I enjoyed the side lie during Transition and my favorite position during Second Stage was the sitting squat. Twice during the pushing phase Sagan’s heart rate concerned our nurse and she moved me into a side lie pushing position. OOh, I did not like that and Ryan could tell I was miserable. I believe my legs shook during those contractions! Ryan could also visually see how the effectiveness of my pushing plummeted in that position. Luckily, Sagan’s heart rate picked up and I was able to get back into the sitting squat I loved. I can’t remember the exact position, but there was one that made me say, “It hurts my back.” Ryan’s calm voice told me to get through the contraction and then we moved into a different position. It was like night and day– one position would be completely manageable… another one amazingly tough.

So the big lesson here for other mothers– don’t succumb or give up or feel you have failed until you try different positions. It really can make all the difference in the world.

We had originally planned to deliver at BirthCare, but it turns out there was a nice perk to the hospital.  I found our badass hospital bed to be a great assistance to the different positions. It was amazing how many different ways they could configure the bed.

Second Stage Labor – “Gotta Go” Feeling
The Bradley books and numerous birth stories I read talked about how when you feel the urge to push, it feels like needing to take a bowel movement. In my case, this sensation was unnerving. I had not yet taken my morning dump that day. I may have lost my modesty about nudity (see above), but I hadn’t lost that much modesty!

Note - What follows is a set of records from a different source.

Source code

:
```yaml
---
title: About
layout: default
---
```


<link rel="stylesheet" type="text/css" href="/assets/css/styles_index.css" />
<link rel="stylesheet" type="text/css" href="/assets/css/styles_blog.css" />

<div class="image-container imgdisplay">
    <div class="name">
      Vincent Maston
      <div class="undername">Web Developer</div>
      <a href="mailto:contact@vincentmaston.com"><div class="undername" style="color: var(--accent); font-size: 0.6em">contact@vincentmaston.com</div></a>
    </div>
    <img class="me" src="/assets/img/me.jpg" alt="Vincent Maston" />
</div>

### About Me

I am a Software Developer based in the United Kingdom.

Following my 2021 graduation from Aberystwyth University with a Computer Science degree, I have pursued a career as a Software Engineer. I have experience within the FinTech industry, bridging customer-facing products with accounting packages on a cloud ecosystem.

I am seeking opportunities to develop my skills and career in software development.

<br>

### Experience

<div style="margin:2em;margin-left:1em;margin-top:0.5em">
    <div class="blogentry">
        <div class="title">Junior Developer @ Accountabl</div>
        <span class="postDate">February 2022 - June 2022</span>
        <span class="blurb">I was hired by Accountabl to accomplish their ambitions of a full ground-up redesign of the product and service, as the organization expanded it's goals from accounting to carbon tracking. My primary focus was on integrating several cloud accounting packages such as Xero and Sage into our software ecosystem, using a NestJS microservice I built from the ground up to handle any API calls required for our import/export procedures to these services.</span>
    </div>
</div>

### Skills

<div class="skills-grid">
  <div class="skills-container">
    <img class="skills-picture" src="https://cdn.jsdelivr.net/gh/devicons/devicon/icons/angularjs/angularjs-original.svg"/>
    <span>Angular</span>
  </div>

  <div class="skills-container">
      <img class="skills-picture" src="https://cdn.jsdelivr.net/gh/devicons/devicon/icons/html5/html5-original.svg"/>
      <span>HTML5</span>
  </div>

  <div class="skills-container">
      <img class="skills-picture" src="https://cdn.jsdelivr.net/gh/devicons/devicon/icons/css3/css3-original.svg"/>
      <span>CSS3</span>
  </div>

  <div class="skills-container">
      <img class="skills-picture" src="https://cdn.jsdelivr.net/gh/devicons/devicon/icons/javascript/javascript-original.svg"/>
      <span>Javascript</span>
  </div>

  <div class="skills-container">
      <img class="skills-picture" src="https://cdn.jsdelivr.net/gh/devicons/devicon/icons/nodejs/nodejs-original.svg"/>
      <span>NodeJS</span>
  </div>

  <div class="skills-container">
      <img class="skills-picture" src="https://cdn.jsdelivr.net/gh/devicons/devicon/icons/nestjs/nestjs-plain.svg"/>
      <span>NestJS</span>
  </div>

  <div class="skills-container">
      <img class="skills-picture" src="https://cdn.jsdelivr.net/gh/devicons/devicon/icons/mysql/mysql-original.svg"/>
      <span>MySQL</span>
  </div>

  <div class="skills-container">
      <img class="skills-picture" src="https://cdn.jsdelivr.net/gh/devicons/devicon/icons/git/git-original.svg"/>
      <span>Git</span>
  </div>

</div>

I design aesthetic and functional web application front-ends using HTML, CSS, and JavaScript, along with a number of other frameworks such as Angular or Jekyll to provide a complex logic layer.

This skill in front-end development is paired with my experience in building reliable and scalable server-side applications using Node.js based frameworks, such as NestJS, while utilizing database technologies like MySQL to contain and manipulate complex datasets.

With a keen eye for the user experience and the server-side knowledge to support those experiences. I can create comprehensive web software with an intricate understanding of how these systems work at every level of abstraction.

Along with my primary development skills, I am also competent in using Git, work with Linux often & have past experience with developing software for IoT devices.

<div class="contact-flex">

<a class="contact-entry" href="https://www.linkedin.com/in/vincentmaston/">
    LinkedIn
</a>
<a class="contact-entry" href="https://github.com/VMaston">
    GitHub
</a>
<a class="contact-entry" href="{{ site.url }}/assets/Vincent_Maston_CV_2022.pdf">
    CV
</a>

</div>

The one thing of my labor experience I believe I could improve on was the start of the pushing phase. I was so concerned about taking a dump, I didn’t give my early pushes the adequate vigor. Ryan was RIGHT there. Ryan was watching the WHOLE thing. Did I really want Ryan to be looking when a poop popped out?!? Luckily, I was able to build up some confidence. “Welp, you didn’t take a dump last time, so it must be safe.” Also as Sagan descended down, I was able to really feel and focus my pushes better, knowing I was working in the right orifice. 🙂

P.S. I can report when you do give your pushes the adequate vigor— the experience is much more pleasant.  I found when I held back on the pushing, my body would do it for me.  It was almost like a sling shot inside.  I could feel my stomach snap to push… and from what I understand from Ryan, you could apparently see it too.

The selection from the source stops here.